#### Exercise directions:
Once the line with "a way forward" is found in the entries below, repeat it and each following line exactly, up to and including the line with "[^fn-remote]: See post". Add no other lines.

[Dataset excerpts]

══════

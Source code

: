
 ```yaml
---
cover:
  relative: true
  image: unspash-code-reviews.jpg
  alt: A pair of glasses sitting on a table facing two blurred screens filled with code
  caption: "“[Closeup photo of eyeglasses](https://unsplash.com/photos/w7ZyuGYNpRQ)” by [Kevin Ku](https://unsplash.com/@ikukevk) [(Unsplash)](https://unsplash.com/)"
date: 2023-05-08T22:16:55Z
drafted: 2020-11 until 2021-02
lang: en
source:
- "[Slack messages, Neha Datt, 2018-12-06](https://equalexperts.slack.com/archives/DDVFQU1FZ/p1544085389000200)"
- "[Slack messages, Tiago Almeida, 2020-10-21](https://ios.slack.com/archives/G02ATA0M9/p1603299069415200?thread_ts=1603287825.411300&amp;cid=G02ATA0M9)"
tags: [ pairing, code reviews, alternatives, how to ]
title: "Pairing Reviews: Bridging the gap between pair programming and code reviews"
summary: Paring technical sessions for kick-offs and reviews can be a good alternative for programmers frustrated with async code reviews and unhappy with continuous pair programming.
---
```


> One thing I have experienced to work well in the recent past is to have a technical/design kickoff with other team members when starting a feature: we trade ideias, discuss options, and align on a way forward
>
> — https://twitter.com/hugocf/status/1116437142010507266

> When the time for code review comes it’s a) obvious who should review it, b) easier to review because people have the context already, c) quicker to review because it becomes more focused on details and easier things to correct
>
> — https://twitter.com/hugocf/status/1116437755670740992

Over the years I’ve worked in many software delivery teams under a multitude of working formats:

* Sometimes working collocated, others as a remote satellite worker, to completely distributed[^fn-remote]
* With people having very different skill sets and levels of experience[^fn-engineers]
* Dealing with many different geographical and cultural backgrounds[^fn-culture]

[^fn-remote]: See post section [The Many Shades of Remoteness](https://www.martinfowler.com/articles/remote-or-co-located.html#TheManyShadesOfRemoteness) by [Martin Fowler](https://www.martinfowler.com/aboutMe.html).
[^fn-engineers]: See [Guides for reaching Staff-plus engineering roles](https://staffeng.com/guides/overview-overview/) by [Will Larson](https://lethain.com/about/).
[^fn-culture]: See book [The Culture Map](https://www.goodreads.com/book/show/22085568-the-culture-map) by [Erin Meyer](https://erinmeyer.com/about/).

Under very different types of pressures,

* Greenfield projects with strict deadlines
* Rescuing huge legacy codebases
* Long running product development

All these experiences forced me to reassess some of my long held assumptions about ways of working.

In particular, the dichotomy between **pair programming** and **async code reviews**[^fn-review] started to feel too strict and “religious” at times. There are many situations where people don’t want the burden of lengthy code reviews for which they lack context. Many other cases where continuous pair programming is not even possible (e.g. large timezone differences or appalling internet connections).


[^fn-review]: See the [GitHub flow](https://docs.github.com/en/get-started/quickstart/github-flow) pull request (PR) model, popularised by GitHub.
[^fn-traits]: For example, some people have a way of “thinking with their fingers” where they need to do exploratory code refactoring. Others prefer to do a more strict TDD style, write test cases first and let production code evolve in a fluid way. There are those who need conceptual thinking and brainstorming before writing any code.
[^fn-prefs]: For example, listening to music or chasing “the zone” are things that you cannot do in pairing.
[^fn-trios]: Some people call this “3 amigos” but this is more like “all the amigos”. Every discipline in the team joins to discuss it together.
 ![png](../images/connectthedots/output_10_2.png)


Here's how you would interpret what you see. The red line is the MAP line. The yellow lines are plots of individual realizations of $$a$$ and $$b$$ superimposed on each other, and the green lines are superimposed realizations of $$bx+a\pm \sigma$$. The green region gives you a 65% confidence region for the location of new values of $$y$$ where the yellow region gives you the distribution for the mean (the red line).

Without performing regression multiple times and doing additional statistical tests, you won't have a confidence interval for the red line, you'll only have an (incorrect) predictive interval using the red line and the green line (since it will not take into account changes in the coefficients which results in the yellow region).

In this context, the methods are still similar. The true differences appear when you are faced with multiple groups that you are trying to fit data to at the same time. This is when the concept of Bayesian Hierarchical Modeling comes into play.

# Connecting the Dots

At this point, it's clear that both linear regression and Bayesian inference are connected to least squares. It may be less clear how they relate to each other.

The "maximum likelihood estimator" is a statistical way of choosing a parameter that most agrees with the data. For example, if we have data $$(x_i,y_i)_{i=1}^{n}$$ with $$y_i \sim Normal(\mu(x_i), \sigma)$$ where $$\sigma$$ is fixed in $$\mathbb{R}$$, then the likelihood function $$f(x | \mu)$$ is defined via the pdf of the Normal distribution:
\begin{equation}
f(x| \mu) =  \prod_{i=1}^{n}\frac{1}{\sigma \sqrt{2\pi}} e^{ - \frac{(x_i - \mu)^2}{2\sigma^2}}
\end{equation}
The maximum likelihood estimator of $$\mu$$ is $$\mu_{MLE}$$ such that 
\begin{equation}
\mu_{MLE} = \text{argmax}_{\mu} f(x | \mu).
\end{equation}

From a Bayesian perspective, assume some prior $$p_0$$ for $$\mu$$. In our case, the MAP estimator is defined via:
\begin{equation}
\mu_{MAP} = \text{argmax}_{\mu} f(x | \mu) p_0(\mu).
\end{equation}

══════

#### Exercise answer:
> One thing I have experienced to work well in the recent past is to have a technical/design kickoff with other team members when starting a feature: we trade ideias, discuss options, and align on a way forward
>
> — https://twitter.com/hugocf/status/1116437142010507266

> When the time for code review comes it’s a) obvious who should review it, b) easier to review because people have the context already, c) quicker to review because it becomes more focused on details and easier things to correct
>
> — https://twitter.com/hugocf/status/1116437755670740992

Over the years I’ve worked in many software delivery teams under a multitude of working formats:

* Sometimes working collocated, others as a remote satellite worker, to completely distributed[^fn-remote]
* With people having very different skill sets and levels of experience[^fn-engineers]
* Dealing with many different geographical and cultural backgrounds[^fn-culture]

[^fn-remote]: See post section [The Many Shades of Remoteness](https://www.martinfowler.com/articles/remote-or-co-located.html#TheManyShadesOfRemoteness) by [Martin Fowler](https://www.martinfowler.com/aboutMe.html).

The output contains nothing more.